We talk a lot about the urgent need to address climate change and the enormous economic opportunities that come with building a clean, green economy, but we don’t talk about it in a way that reaches people who are not attuned to it. Especially in an election year, in a very polarized time. So, we need to find a way to talk about the climate challenge — and its opportunities — differently.
“When I’m looking at the climate challenge that we have today, what I see is that there are certainly many reasons to be reactive and concerned and very, let’s say, dogmatic in our communication, whereby sometimes we might even polarize the situation,” Jennifer Hough, a systems thinker and leadership consultant through her firm The Wide Awakening, who sees leadership challenges through the lens of physics (in more ways than one) told me.
But, she added the recent spate of more severe extreme weather events – and in unexpected places like her hometown of Asheville, North Carolina – opens the door to reaching some people who were not interested in the climate crisis before.
“I also see that there’s a huge opportunity because people who didn’t understand how dire the situation was, those people are now having real world consequences to their homes, to their environments, to their ability to breathe, to how much water is on their streets,” she explained. “You can’t deny it anymore.

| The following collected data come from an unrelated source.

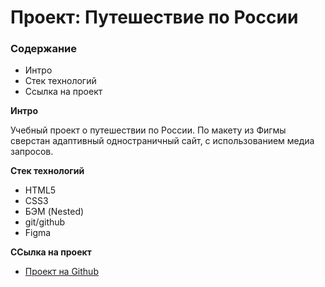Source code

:# Проект: Путешествие по России

### Содержание
* Интро
* Стек технологий
* Ссылка на проект

**Интро**

Учебный проект о путешествии по России. По макету из Фигмы сверстан адаптивный одностраничный сайт, с использованием медиа запросов.


**Стек технологий**

* HTML5
* CSS3
* БЭМ (Nested)
* git/github
* Figma


**ССылка на проект**

* [Проект на Github](https://horrorrain.github.io/russian-travel/index.html)


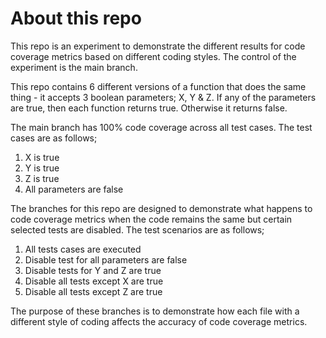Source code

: # About this repo

This repo is an experiment to demonstrate the different results for code coverage metrics based on different coding styles. The control of the experiment is the main branch.

This repo contains 6 different versions of a function that does the same thing - it accepts 3 boolean parameters; X, Y & Z. If any of the parameters are true, then each function returns true. Otherwise it returns false.

The main branch has 100% code coverage across all test cases. The test cases are as follows;

1. X is true
1. Y is true
1. Z is true
1. All parameters are false

The branches for this repo are designed to demonstrate what happens to code coverage metrics when the code remains the same but certain selected tests are disabled. The test scenarios are as follows;

1. All tests cases are executed
1. Disable test for all parameters are false
1. Disable tests for Y and Z are true
1. Disable all tests except X are true
1. Disable all tests except Z are true

The purpose of these branches is to demonstrate how each file with a different style of coding affects the accuracy of code coverage metrics.
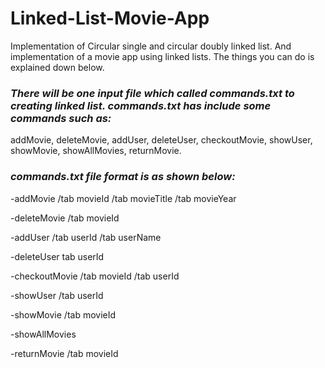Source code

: # Linked-List-Movie-App

Implementation of Circular single and circular doubly linked list.
And implementation of a movie app using linked lists. The things you can do is explained down below.

### *There will be one input file which called commands.txt to creating linked list. commands.txt has include some commands such as:*

addMovie, deleteMovie, addUser, deleteUser, checkoutMovie, showUser, showMovie, showAllMovies, returnMovie.  



### *commands.txt file format is as shown below:*
 
-addMovie /tab movieId /tab movieTitle /tab movieYear
 
-deleteMovie /tab movieId
 
-addUser /tab userId /tab userName
 
-deleteUser tab userId
 
-checkoutMovie /tab movieId /tab userId
 
-showUser /tab userId
 
-showMovie /tab movieId
 
-showAllMovies
 
-returnMovie /tab movieId
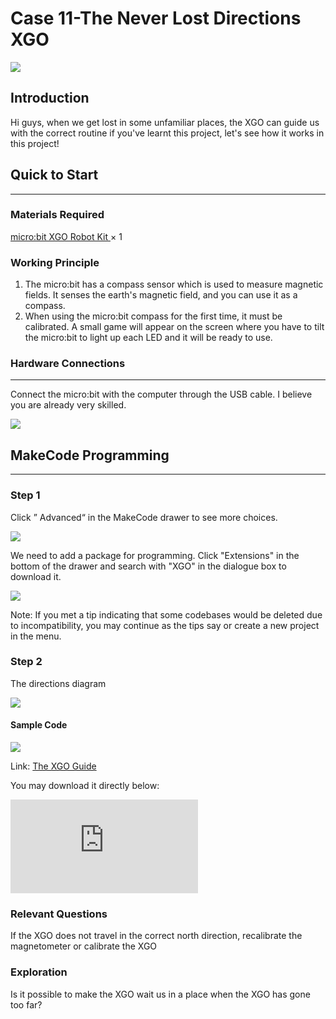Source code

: # Case 11-The Never Lost Directions XGO



![](./images/3.png)



## Introduction
Hi guys, when we get lost in some unfamiliar places, the XGO can guide us with the correct routine if you've learnt this project, let's see how it works in this project!



## Quick to Start

---

### Materials Required

[micro:bit XGO Robot Kit ](https://shop.elecfreaks.com/products/elecfreaks-micro-bit-xgo-robot-kit?_pos=1&_sid=c796ff3f3&_ss=r) × 1

### Working Principle

1. The micro:bit has a compass sensor which is used to measure magnetic fields. It senses the earth's magnetic field, and you can use it as a compass.
2. When using the micro:bit compass for the first time, it must be calibrated. A small game will appear on the screen where you have to tilt the micro:bit to light up each LED and it will be ready to use.

### Hardware Connections

---

Connect the micro:bit with the computer through the USB cable. I believe you are already very skilled.

![](./images/microbit-xgo-robot-kit-22.png)

## MakeCode  Programming

---

### Step 1

Click ” Advanced“ in the MakeCode drawer to see more choices.

![](./images/microbit-xgo-robot-kit-10.png)

We need to add a package for programming. Click "Extensions" in the bottom of the drawer and search with "XGO" in the dialogue box to download it.

![](./images/microbit-xgo-robot-kit-11.png)

Note: If you met a tip indicating that some codebases would be deleted due to incompatibility, you may continue as the tips say or create a new project in the menu.

### Step 2

The directions diagram

![](./images/xgo-11-1.png)

#### Sample Code



![](./images/xgo-11-2.png)

Link: [The XGO Guide](https://makecode.microbit.org/_YYDh669TLXfp)


You may download it directly below:

<div
    style={{
        position: 'relative',
        paddingBottom: '60%',
        overflow: 'hidden',
    }}
>
    <iframe
        src="https://makecode.microbit.org/_V4YJ2i9LkYoi"
        frameborder="0"
        sandbox="allow-popups allow-forms allow-scripts allow-same-origin"
        style={{
            position: 'absolute',
            width: '100%',
            height: '100%',
        }}
    />
</div>

### Projects Display

<iframe width="560" height="315" src="https://www.youtube.com/embed/5N7HXAw3j44" title="YouTube video player" frameborder="0" allow="accelerometer; autoplay; clipboard-write; encrypted-media; gyroscope; picture-in-picture" allowfullscreen></iframe>

### Relevant Questions

If the XGO does not travel in the correct north direction, recalibrate the magnetometer or calibrate the XGO

### Exploration

Is it possible to make the XGO wait us in a place when the XGO has gone too far?

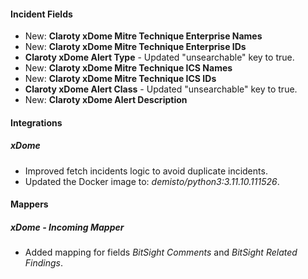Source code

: 
#### Incident Fields

- New: **Claroty xDome Mitre Technique Enterprise Names**
- New: **Claroty xDome Mitre Technique Enterprise IDs**
- **Claroty xDome Alert Type** - Updated "unsearchable" key to true.
- New: **Claroty xDome Mitre Technique ICS Names**
- New: **Claroty xDome Mitre Technique ICS IDs**
- **Claroty xDome Alert Class** - Updated "unsearchable" key to true.
- New: **Claroty xDome Alert Description**

#### Integrations

##### xDome

- Improved fetch incidents logic to avoid duplicate incidents.
- Updated the Docker image to: *demisto/python3:3.11.10.111526*.

#### Mappers

##### xDome - Incoming Mapper

- Added mapping for fields *BitSight Comments* and *BitSight Related Findings*.
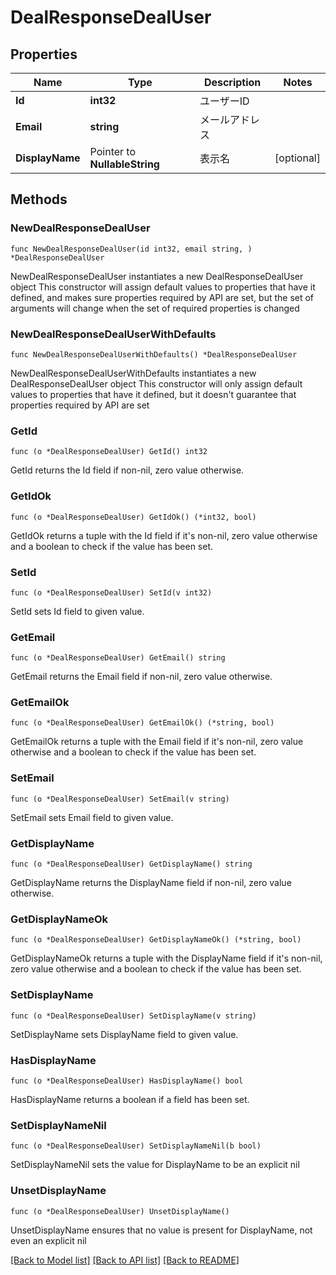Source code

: # DealResponseDealUser

## Properties

Name | Type | Description | Notes
------------ | ------------- | ------------- | -------------
**Id** | **int32** | ユーザーID | 
**Email** | **string** | メールアドレス | 
**DisplayName** | Pointer to **NullableString** | 表示名 | [optional] 

## Methods

### NewDealResponseDealUser

`func NewDealResponseDealUser(id int32, email string, ) *DealResponseDealUser`

NewDealResponseDealUser instantiates a new DealResponseDealUser object
This constructor will assign default values to properties that have it defined,
and makes sure properties required by API are set, but the set of arguments
will change when the set of required properties is changed

### NewDealResponseDealUserWithDefaults

`func NewDealResponseDealUserWithDefaults() *DealResponseDealUser`

NewDealResponseDealUserWithDefaults instantiates a new DealResponseDealUser object
This constructor will only assign default values to properties that have it defined,
but it doesn't guarantee that properties required by API are set

### GetId

`func (o *DealResponseDealUser) GetId() int32`

GetId returns the Id field if non-nil, zero value otherwise.

### GetIdOk

`func (o *DealResponseDealUser) GetIdOk() (*int32, bool)`

GetIdOk returns a tuple with the Id field if it's non-nil, zero value otherwise
and a boolean to check if the value has been set.

### SetId

`func (o *DealResponseDealUser) SetId(v int32)`

SetId sets Id field to given value.


### GetEmail

`func (o *DealResponseDealUser) GetEmail() string`

GetEmail returns the Email field if non-nil, zero value otherwise.

### GetEmailOk

`func (o *DealResponseDealUser) GetEmailOk() (*string, bool)`

GetEmailOk returns a tuple with the Email field if it's non-nil, zero value otherwise
and a boolean to check if the value has been set.

### SetEmail

`func (o *DealResponseDealUser) SetEmail(v string)`

SetEmail sets Email field to given value.


### GetDisplayName

`func (o *DealResponseDealUser) GetDisplayName() string`

GetDisplayName returns the DisplayName field if non-nil, zero value otherwise.

### GetDisplayNameOk

`func (o *DealResponseDealUser) GetDisplayNameOk() (*string, bool)`

GetDisplayNameOk returns a tuple with the DisplayName field if it's non-nil, zero value otherwise
and a boolean to check if the value has been set.

### SetDisplayName

`func (o *DealResponseDealUser) SetDisplayName(v string)`

SetDisplayName sets DisplayName field to given value.

### HasDisplayName

`func (o *DealResponseDealUser) HasDisplayName() bool`

HasDisplayName returns a boolean if a field has been set.

### SetDisplayNameNil

`func (o *DealResponseDealUser) SetDisplayNameNil(b bool)`

 SetDisplayNameNil sets the value for DisplayName to be an explicit nil

### UnsetDisplayName
`func (o *DealResponseDealUser) UnsetDisplayName()`

UnsetDisplayName ensures that no value is present for DisplayName, not even an explicit nil

[[Back to Model list]](../README.md#documentation-for-models) [[Back to API list]](../README.md#documentation-for-api-endpoints) [[Back to README]](../README.md)


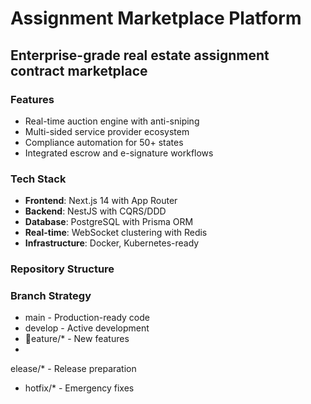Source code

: # Assignment Marketplace Platform

## Enterprise-grade real estate assignment contract marketplace

### Features
- Real-time auction engine with anti-sniping
- Multi-sided service provider ecosystem
- Compliance automation for 50+ states
- Integrated escrow and e-signature workflows

### Tech Stack
- **Frontend**: Next.js 14 with App Router
- **Backend**: NestJS with CQRS/DDD
- **Database**: PostgreSQL with Prisma ORM
- **Real-time**: WebSocket clustering with Redis
- **Infrastructure**: Docker, Kubernetes-ready

### Repository Structure

### Branch Strategy
- main - Production-ready code
- develop - Active development
- eature/* - New features
- elease/* - Release preparation
- hotfix/* - Emergency fixes

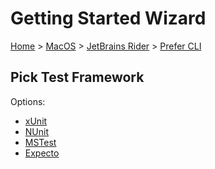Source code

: <!--
GENERATED FILE - DO NOT EDIT
This file was generated by [MarkdownSnippets](https://github.com/SimonCropp/MarkdownSnippets).
Source File: /docs/mdsource/wiz/MacOS_Rider_Cli.source.md
To change this file edit the source file and then run MarkdownSnippets.
-->

# Getting Started Wizard

[Home](/docs/wiz/readme.md) > [MacOS](MacOS.md) > [JetBrains Rider](MacOS_Rider.md) > [Prefer CLI](MacOS_Rider_Cli.md)

## Pick Test Framework

Options:
 * [xUnit](result_MacOS_Rider_Cli_xUnit.md)
 * [NUnit](result_MacOS_Rider_Cli_NUnit.md)
 * [MSTest](result_MacOS_Rider_Cli_MSTest.md)
 * [Expecto](result_MacOS_Rider_Cli_Expecto.md)
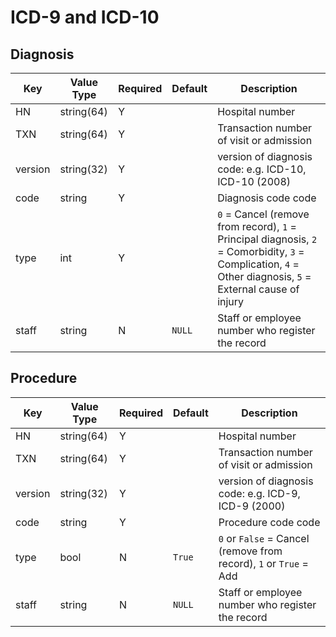 # ICD-9 and ICD-10


## Diagnosis


| Key     | Value Type | Required | Default | Description                                                                                                                                                |
| ------- | ---------- | -------- | ------- | ---------------------------------------------------------------------------------------------------------------------------------------------------------- |
| HN      | string(64) | Y        |         | Hospital number                                                                                                                                            |
| TXN     | string(64) | Y        |         | Transaction number of visit or admission                                                                                                                   |
| version | string(32) | Y        |         | version of diagnosis code: e.g. ICD-10, ICD-10 (2008)                                                                                                      |
| code    | string     | Y        |         | Diagnosis code code                                                                                                                                        |
| type    | int        | Y        |         | `0` = Cancel (remove from record), `1` = Principal diagnosis, `2` = Comorbidity, `3` = Complication, `4` = Other diagnosis, `5` = External cause of injury |
| staff   | string     | N        | `NULL`  | Staff or employee number who register the record                                                                                                           |



## Procedure


| Key     | Value Type | Required | Default | Description                                                       |
| ------- | ---------- | -------- | ------- | ----------------------------------------------------------------- |
| HN      | string(64) | Y        |         | Hospital number                                                   |
| TXN     | string(64) | Y        |         | Transaction number of visit or admission                          |
| version | string(32) | Y        |         | version of diagnosis code: e.g. ICD-9, ICD-9 (2000)               |
| code    | string     | Y        |         | Procedure code code                                               |
| type    | bool       | N        | `True`  | `0` or `False` = Cancel (remove from record), `1` or `True` = Add |
| staff   | string     | N        | `NULL`  | Staff or employee number who register the record                  |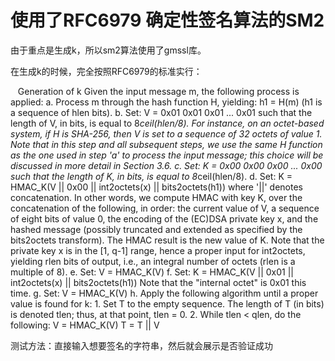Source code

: # 使用了RFC6979 确定性签名算法的SM2

  

  由于重点是生成k，所以sm2算法使用了gmssl库。

  在生成k的时候，完全按照RFC6979的标准实行：

   Generation of k
   Given the input message m, the following process is applied:
   a.  Process m through the hash function H, yielding:
          h1 = H(m)
       (h1 is a sequence of hlen bits).
   b.  Set:
          V = 0x01 0x01 0x01 ... 0x01
       such that the length of V, in bits, is equal to 8*ceil(hlen/8).
       For instance, on an octet-based system, if H is SHA-256, then V
       is set to a sequence of 32 octets of value 1.  Note that in this
       step and all subsequent steps, we use the same H function as the
       one used in step 'a' to process the input message; this choice
       will be discussed in more detail in Section 3.6.
   c.  Set:
          K = 0x00 0x00 0x00 ... 0x00
       such that the length of K, in bits, is equal to 8*ceil(hlen/8).
   d.  Set:
          K = HMAC_K(V || 0x00 || int2octets(x) || bits2octets(h1))
       where '||' denotes concatenation.  In other words, we compute
       HMAC with key K, over the concatenation of the following, in
       order: the current value of V, a sequence of eight bits of value
       0, the encoding of the (EC)DSA private key x, and the hashed
       message (possibly truncated and extended as specified by the
       bits2octets transform).  The HMAC result is the new value of K.
       Note that the private key x is in the [1, q-1] range, hence a
       proper input for int2octets, yielding rlen bits of output, i.e.,
       an integral number of octets (rlen is a multiple of 8).
   e.  Set:
          V = HMAC_K(V)
   f.  Set:
          K = HMAC_K(V || 0x01 || int2octets(x) || bits2octets(h1))
       Note that the "internal octet" is 0x01 this time.
   g.  Set:
          V = HMAC_K(V)
   h.  Apply the following algorithm until a proper value is found for
       k:
       1.  Set T to the empty sequence.  The length of T (in bits) is
           denoted tlen; thus, at that point, tlen = 0.
       2.  While tlen < qlen, do the following:
              V = HMAC_K(V)
              T = T || V



  测试方法：直接输入想要签名的字符串，然后就会展示是否验证成功

  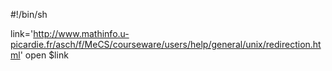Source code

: #!/bin/sh

link='http://www.mathinfo.u-picardie.fr/asch/f/MeCS/courseware/users/help/general/unix/redirection.html'
open $link
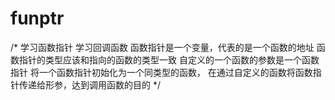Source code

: # funptr
/*  学习函数指针
	学习回调函数
	函数指针是一个变量，代表的是一个函数的地址
	函数指针的类型应该和指向的函数的类型一致
	自定义的一个函数的参数是一个函数指针
	将一个函数指针初始化为一个同类型的函数，
	在通过自定义的函数将函数指针传递给形参，达到调用函数的目的
*/
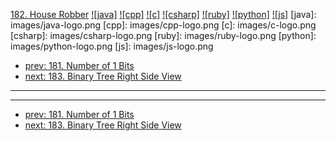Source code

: [182. House Robber](https://leetcode.com/problems/house-robber/)
[![java]](https://github.com/leetcode-study-group/leetcode-java-solutions/blob/master/182-house-robber.md)
[![cpp]](https://github.com/leetcode-study-group/leetcode-cpp-solutions/blob/master/182-house-robber.md)
[![c]](https://github.com/leetcode-study-group/leetcode-c-solutions/blob/master/182-house-robber.md)
[![csharp]](https://github.com/leetcode-study-group/leetcode-csharp-solutions/blob/master/182-house-robber.md)
[![ruby]](https://github.com/leetcode-study-group/leetcode-ruby-solutions/blob/master/182-house-robber.md)
[![python]](https://github.com/leetcode-study-group/leetcode-python-solutions/blob/master/182-house-robber.md)
[![js]](https://github.com/leetcode-study-group/leetcode-js-solutions/blob/master/182-house-robber.md)
[java]: images/java-logo.png
[cpp]: images/cpp-logo.png
[c]: images/c-logo.png
[csharp]: images/csharp-logo.png
[ruby]: images/ruby-logo.png
[python]: images/python-logo.png
[js]: images/js-logo.png

- [prev: 181. Number of 1 Bits](181-number-of-1-bits.md)
- [next: 183. Binary Tree Right Side View](183-binary-tree-right-side-view.md)

---


---

- [prev: 181. Number of 1 Bits](181-number-of-1-bits.md)
- [next: 183. Binary Tree Right Side View](183-binary-tree-right-side-view.md)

It’s at your front door. And so, there’s an opportunity to have a conversation now that wasn’t there before, unfortunately, because circumstances have gotten a little more intense. But, you know, necessity is the motherhood of the invention of good conversations.”
Leveraging that newly-opened door requires a different way to talk about a sustainable future, though. The passion with which some people talked about the climate crisis – justified or not – could have been a turnoff to the people who don’t “get it,” Hough suggested.
“Sometimes when I hear people that are vehement,” (about anything), she said, “It almost repels me, and I know that it’s not just me. There’s a sense that it’s too much, and you’re trying to scare me, and it literally makes me not want to hear what you have to say.”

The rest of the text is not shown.